第1.3話
私は暗い夜道を歩いた。空には白い月が力強く輝いている。両親の話で聞いた建物といくつも通り過ぎた。ボウリング場、ラーメン屋、病院、銀行。コンビニという建物が一番多い。メトロ駅。「メトロ」は昔人々が使っていた移動手段の一つらしい。地下に掘った穴を使っていろんなところに行けるという仕組みだ。私はメトロ駅の下に下る階段を下りて行った。この黄色い枠線のある階段、昔は動いたらしい。人々を上から下、下から上に運ぶそうだ。昔の世界はどれほどのユートピアだったのだろうか。そこは私の想像力で何とかするしかなさそうだ。
ユートピアのエンターテインメントの中にはお話などがあり、アポカリプスというジャンルがあったらしい。そして私の住む世界もまた、アポカリプスらしい。両親の話を聞くと昔は今と比べて夢のような世界だ。なぜこの世界のようなお話を好んだのだろうか。昔の人間は理解しづらい。

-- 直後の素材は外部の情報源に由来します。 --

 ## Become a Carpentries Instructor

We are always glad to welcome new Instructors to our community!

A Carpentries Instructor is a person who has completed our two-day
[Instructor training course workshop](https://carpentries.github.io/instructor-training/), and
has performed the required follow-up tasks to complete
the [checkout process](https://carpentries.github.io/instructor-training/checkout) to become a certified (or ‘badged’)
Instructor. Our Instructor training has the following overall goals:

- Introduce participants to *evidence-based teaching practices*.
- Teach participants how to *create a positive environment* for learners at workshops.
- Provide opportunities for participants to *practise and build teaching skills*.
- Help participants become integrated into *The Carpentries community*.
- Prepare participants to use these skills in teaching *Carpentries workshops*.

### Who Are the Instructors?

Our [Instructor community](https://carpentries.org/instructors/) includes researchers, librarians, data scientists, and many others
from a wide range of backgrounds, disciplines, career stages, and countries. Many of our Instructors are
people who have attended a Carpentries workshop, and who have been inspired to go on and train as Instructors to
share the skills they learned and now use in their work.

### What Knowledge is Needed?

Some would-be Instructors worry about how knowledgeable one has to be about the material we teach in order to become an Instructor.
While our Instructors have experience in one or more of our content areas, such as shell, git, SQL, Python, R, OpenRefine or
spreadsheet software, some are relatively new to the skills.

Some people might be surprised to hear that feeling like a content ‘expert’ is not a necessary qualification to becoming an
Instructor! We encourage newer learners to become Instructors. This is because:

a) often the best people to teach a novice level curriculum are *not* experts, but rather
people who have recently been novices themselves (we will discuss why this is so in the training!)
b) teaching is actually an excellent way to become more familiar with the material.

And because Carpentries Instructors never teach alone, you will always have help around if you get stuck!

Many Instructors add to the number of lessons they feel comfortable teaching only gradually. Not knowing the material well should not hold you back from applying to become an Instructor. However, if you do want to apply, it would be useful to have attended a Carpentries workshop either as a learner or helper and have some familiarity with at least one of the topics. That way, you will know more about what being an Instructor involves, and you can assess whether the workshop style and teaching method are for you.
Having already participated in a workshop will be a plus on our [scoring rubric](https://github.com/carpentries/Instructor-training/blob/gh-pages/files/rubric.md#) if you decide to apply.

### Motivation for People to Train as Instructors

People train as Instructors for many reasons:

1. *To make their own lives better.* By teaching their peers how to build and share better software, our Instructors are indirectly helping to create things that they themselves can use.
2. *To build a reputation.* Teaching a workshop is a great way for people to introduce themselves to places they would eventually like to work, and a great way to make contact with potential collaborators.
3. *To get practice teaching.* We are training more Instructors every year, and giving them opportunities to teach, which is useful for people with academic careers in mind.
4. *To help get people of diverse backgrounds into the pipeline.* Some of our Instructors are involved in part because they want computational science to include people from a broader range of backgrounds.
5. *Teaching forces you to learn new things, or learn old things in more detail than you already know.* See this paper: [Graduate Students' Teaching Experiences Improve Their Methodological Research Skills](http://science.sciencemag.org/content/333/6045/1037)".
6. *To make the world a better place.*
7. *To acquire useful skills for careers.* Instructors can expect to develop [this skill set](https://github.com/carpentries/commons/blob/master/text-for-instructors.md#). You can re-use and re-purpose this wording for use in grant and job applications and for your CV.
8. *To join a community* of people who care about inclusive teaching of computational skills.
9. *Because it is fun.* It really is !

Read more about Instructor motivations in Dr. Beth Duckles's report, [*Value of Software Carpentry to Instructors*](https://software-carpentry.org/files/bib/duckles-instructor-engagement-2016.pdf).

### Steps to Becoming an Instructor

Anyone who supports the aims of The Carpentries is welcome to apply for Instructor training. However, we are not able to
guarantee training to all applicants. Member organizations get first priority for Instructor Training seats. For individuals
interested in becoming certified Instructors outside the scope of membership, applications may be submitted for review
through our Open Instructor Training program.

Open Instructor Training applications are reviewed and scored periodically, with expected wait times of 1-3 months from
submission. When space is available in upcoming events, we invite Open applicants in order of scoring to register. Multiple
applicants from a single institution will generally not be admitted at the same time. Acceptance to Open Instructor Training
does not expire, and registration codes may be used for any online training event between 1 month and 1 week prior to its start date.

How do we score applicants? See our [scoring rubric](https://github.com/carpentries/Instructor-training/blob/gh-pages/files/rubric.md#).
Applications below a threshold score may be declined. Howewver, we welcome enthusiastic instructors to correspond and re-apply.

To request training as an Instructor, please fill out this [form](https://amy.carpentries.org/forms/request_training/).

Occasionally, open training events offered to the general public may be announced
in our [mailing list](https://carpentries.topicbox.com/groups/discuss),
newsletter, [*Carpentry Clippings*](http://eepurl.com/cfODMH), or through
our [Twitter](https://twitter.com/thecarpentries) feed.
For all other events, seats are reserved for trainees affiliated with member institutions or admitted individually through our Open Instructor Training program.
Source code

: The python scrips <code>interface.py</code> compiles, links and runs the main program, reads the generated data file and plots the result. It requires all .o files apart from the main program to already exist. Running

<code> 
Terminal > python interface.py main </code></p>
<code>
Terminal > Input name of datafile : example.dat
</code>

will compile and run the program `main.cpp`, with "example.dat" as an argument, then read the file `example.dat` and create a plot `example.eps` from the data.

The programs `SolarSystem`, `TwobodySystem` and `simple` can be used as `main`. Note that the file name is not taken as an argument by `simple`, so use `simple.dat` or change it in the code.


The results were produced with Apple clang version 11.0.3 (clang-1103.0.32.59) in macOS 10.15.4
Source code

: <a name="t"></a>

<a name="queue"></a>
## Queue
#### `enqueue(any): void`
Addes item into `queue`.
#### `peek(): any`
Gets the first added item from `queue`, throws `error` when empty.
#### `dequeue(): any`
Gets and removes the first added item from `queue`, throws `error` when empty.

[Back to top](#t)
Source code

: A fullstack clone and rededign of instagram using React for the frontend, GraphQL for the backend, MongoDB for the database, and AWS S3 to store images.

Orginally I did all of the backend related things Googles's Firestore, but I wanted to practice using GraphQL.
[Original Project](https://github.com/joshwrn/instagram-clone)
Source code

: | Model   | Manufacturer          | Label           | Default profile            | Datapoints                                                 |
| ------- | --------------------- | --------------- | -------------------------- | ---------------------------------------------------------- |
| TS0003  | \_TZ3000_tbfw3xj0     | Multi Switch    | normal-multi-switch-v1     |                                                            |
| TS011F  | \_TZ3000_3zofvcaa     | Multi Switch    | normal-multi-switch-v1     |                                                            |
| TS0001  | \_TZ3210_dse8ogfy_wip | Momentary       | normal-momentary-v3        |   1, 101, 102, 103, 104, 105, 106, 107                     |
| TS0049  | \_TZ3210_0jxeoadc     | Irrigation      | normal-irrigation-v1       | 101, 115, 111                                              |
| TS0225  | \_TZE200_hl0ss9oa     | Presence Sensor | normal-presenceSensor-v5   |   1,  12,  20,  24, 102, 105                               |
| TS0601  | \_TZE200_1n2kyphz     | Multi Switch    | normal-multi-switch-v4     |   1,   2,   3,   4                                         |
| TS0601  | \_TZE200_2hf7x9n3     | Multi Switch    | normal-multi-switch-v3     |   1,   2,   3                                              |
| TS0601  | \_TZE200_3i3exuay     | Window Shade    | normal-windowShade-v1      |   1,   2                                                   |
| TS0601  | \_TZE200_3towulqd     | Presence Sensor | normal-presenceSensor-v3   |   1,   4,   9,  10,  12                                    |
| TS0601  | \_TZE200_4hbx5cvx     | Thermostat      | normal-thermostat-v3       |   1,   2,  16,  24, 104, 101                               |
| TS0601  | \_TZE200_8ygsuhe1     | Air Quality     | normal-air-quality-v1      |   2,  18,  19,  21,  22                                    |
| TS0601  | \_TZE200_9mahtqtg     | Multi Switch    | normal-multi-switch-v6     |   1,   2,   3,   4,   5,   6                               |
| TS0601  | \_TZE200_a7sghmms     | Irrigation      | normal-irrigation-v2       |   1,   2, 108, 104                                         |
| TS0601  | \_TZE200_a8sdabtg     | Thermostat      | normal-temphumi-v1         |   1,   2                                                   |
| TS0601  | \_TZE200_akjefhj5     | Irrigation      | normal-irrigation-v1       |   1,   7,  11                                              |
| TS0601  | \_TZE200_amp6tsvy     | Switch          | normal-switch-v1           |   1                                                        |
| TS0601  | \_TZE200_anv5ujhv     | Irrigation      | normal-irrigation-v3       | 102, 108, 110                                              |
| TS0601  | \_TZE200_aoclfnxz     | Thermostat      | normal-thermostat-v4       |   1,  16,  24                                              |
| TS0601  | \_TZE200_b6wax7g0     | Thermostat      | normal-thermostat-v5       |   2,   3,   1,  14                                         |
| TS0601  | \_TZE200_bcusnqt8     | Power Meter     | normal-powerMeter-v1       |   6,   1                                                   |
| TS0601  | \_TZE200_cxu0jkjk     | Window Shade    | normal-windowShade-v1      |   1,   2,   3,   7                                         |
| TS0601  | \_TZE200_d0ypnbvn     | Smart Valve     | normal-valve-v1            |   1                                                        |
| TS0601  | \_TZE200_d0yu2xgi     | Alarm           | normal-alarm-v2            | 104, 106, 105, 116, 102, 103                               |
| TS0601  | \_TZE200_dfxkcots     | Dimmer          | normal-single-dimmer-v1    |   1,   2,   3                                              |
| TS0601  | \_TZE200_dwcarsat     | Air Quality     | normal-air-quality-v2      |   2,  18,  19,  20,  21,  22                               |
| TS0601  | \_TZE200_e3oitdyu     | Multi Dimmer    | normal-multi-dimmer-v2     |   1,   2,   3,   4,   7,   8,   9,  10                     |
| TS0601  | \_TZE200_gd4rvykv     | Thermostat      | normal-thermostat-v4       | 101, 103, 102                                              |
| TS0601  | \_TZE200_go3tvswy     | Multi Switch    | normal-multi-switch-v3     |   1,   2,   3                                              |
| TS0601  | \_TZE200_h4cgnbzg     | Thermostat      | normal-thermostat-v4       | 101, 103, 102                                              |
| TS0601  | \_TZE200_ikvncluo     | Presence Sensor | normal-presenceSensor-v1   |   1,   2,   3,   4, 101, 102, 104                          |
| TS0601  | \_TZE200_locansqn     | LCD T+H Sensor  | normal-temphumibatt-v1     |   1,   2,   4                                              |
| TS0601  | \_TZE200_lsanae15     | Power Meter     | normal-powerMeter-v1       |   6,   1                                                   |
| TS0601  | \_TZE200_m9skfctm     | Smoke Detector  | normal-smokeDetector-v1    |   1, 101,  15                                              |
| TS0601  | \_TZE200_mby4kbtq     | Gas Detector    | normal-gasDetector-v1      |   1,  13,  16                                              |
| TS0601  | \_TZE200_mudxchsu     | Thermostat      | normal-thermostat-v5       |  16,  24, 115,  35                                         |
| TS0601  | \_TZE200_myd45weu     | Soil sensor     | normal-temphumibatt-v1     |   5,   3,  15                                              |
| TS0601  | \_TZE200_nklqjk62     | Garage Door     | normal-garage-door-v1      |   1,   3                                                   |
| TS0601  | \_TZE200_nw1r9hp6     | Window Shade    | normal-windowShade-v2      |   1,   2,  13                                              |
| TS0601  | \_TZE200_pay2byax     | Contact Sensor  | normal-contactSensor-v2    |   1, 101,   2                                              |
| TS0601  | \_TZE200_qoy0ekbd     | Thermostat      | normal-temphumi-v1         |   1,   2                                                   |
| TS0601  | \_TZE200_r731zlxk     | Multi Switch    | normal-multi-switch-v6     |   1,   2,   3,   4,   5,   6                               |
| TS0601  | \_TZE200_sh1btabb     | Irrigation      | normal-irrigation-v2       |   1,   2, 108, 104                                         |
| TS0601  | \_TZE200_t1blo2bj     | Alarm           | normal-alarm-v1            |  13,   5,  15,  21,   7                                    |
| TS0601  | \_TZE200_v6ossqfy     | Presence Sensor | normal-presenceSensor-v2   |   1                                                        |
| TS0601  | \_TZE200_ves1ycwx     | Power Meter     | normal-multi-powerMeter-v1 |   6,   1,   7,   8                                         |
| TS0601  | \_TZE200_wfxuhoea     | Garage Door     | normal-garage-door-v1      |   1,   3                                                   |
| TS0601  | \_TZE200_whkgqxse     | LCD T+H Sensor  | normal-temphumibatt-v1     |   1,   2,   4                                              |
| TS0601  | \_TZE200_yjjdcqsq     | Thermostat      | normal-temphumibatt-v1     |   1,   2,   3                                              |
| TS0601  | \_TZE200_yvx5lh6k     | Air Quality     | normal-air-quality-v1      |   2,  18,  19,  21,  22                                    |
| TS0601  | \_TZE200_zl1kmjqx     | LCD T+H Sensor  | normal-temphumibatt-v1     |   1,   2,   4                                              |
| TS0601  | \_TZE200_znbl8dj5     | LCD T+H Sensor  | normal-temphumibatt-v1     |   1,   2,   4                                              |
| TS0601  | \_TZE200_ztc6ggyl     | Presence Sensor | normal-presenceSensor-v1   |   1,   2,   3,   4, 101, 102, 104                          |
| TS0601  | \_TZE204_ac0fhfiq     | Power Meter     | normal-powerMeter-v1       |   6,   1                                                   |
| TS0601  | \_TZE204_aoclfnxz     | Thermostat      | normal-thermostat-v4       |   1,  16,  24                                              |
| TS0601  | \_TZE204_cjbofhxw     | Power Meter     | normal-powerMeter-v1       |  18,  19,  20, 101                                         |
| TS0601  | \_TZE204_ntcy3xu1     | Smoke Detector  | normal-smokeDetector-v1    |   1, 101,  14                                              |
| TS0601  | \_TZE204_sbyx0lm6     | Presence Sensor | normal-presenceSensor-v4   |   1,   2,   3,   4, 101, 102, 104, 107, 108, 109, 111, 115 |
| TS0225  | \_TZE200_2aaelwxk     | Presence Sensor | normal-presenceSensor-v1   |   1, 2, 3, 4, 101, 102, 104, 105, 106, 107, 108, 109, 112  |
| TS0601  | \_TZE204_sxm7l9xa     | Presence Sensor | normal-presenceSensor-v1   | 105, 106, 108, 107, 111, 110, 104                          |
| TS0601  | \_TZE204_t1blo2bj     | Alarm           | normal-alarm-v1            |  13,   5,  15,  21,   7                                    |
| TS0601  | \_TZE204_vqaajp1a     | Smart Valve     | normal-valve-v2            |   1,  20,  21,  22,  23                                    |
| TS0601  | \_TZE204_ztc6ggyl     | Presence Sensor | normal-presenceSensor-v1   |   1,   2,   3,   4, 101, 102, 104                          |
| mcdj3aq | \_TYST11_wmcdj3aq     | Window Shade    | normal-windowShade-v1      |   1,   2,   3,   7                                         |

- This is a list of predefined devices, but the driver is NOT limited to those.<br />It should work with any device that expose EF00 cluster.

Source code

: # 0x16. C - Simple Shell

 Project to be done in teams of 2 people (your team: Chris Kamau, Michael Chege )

エスカレーターの下まで降りるとゲートのようなものが四つ並んでいた。改札というらしい。私は親が言っていた話を思い出して手のひらサイズのコンクリートの破片と手に取って改札にあてながらピッという効果音を口で出してみた。さらに進み、もう一つのエスカレーターを降り、「駅」の「ホーム」に来た。長いプラットフォームとそれを挟む両側の溝。私はその溝に飛び降り、ため息をつくと暗いトンネルへ入っていった。ホームはすでに暗く、かすかに入ってくる月明りだけで進んできた。朝は寝て、真っ暗な夜だけに活動していると目は暗い光に慣れ、微妙な月明りでも見えるようになった。これは進化というものなのだろうか。私はコンクリートの塊を蹴りながら懐中電灯を一番低い設定にして進む。電池は四本。一本で一時間。昔の人はどうやってこんな地中深くにトンネルを掘ったのだろう。そして、生き残った人はここに住めば良いじゃないかと思うだろう。しかしその二つは両親が言葉と身で教えてくれた。大きな機械を使えばトンネルを地下深く掘るのは容易いということ、そしてトンネルなどの地下には確かにかつて生き残りの人が住んでいた。でもその人だまりのせいでアレを引き寄せてしまった。夜は暗い時間に行動する人間を狩り、昼に寝床がバレればもうおしまい。日災屍病の徘徊者ども。日の光を浴びすぎて癌のカイブツと化したもの。いつこのトンネルの中であってもおかしくない。奴らに光はいらない。なぜなら奴らは私たちのように五感を使わない。体中の癌細胞が感知する現人間の正常な細胞、皮膚から落ちる細胞や息から出る細胞を感じ取る。逆を言えば、私のように進化はしていないため、浸食されてかすかにしか聞こえずと見えずの耳と目を頼って人間以外のものを感知するしかない。つまり何かしら盾に進んだり、全身を覆うことで感知されにくくでき、飛び道具などに手でベタベタ触って投げれば自分から当たってくれる。